DATA 503: Fundamentals of Data Engineering
March 16, 2026
Before we start manipulating time itself, we need to load some data.
Create a fresh database for this lecture:
Or use Beekeeper Studio / pgAdmin to create it through the GUI.
The NYC taxi trips table contains 368,774 metered trips from June 1, 2016:
CREATE TABLE nyc_yellow_taxi_trips (
trip_id bigint GENERATED ALWAYS AS IDENTITY PRIMARY KEY,
vendor_id text NOT NULL,
tpep_pickup_datetime timestamptz NOT NULL,
tpep_dropoff_datetime timestamptz NOT NULL,
passenger_count integer NOT NULL,
trip_distance numeric(8,2) NOT NULL,
pickup_longitude numeric(18,15) NOT NULL,
pickup_latitude numeric(18,15) NOT NULL,
rate_code_id text NOT NULL,
store_and_fwd_flag text NOT NULL,
dropoff_longitude numeric(18,15) NOT NULL,
dropoff_latitude numeric(18,15) NOT NULL,
payment_type text NOT NULL,
fare_amount numeric(9,2) NOT NULL,
extra numeric(9,2) NOT NULL,
mta_tax numeric(5,2) NOT NULL,
tip_amount numeric(9,2) NOT NULL,
tolls_amount numeric(9,2) NOT NULL,
improvement_surcharge numeric(9,2) NOT NULL,
total_amount numeric(9,2) NOT NULL
);\copy nyc_yellow_taxi_trips (vendor_id, tpep_pickup_datetime,
tpep_dropoff_datetime, passenger_count, trip_distance,
pickup_longitude, pickup_latitude, rate_code_id,
store_and_fwd_flag, dropoff_longitude, dropoff_latitude,
payment_type, fare_amount, extra, mta_tax, tip_amount,
tolls_amount, improvement_surcharge, total_amount)

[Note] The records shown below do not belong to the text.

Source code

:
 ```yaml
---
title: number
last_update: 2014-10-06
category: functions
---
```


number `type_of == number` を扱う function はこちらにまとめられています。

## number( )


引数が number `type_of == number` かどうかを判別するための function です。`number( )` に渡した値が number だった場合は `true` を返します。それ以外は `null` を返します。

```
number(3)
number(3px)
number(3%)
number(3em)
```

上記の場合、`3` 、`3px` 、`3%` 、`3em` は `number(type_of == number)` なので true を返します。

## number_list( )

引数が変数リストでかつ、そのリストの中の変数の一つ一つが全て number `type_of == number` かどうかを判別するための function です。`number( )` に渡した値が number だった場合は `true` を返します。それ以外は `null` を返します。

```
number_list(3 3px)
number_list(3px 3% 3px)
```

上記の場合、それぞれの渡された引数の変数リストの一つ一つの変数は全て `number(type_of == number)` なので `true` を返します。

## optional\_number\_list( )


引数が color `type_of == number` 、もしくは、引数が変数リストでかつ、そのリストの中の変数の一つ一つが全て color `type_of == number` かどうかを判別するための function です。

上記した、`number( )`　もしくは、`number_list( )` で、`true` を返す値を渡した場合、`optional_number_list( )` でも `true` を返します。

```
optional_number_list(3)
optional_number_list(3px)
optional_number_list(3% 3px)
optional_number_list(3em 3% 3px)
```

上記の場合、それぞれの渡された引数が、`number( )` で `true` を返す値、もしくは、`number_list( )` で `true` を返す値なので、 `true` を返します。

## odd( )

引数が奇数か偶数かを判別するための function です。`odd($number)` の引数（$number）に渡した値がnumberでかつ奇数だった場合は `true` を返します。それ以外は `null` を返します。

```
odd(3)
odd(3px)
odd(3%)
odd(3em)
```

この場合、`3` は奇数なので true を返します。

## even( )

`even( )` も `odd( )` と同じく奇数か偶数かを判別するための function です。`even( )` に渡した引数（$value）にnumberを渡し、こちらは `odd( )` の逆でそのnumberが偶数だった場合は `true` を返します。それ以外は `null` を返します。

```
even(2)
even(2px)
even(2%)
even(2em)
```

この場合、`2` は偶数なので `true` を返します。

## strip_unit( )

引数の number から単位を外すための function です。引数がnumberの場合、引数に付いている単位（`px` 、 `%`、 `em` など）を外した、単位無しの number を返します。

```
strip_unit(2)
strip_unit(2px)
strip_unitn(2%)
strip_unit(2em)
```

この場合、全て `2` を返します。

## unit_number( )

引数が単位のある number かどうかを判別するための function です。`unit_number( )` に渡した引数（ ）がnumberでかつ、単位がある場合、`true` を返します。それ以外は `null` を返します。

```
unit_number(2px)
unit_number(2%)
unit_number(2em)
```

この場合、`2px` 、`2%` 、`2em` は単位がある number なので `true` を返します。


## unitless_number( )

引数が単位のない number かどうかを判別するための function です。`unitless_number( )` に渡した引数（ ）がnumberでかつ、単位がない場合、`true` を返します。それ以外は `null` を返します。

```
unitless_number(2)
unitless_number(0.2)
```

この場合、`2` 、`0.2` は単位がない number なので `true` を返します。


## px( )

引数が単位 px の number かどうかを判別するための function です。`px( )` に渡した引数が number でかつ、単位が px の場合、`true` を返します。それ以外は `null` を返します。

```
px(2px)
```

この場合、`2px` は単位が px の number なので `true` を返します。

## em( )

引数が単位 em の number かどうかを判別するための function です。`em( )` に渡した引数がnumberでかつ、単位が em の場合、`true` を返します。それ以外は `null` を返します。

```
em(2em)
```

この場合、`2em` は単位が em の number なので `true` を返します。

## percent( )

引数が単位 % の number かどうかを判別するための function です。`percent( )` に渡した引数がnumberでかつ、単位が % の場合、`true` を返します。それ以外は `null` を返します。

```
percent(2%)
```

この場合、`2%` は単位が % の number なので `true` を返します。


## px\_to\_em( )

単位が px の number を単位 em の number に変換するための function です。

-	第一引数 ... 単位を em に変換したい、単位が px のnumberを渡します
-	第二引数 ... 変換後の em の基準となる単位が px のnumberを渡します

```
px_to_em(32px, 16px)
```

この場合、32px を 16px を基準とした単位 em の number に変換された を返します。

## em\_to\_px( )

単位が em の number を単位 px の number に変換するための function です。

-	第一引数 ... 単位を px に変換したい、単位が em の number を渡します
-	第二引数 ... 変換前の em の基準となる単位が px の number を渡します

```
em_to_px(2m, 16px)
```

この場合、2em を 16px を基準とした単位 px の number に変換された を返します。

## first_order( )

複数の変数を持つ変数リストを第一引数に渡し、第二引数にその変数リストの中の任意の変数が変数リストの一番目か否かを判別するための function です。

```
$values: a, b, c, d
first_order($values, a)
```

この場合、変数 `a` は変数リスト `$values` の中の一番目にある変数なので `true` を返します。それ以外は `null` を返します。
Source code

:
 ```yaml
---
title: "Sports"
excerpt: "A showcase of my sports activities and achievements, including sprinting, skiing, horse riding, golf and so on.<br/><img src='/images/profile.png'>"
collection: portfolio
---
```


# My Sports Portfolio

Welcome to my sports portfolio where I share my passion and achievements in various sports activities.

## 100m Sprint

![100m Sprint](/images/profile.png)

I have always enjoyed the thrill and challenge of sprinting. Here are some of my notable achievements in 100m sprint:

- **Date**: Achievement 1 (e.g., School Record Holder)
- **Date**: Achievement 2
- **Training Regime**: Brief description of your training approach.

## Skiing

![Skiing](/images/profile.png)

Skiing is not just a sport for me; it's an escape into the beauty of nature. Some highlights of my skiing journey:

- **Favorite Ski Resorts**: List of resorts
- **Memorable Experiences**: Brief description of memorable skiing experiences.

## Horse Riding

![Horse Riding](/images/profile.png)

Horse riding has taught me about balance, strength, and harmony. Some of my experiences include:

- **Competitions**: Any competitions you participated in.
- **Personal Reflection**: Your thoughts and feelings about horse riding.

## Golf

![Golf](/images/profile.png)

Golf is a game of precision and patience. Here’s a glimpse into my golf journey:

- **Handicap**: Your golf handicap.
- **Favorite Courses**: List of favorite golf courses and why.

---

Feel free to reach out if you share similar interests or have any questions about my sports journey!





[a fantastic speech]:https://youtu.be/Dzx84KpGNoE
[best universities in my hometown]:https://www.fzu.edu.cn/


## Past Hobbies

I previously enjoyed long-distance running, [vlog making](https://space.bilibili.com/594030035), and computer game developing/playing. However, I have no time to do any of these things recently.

FROM '/path/to/nyc_yellow_taxi_trips.csv'
WITH (FORMAT CSV, HEADER);Replace /path/to/ with the actual path to the CSV file on your machine.
The taxi data is from New York City:
This is a session-level setting. It changes how timestamps are displayed, not how they are stored. PostgreSQL always stores timestamptz as UTC internally.
Time to talk about time.
PostgreSQL gives us four data types for temporal data:
| Type | Stores | Example |
|---|---|---|
timestamptz |
Date + time + time zone | 2022-12-01 18:37:12 EST |
date |
Date only | 2022-12-01 |
time |
Time only | 18:37:12 |
interval |
A duration | 2 days 3 hours |
The first three are datetime types. The fourth, interval, represents a length of time rather than a specific moment.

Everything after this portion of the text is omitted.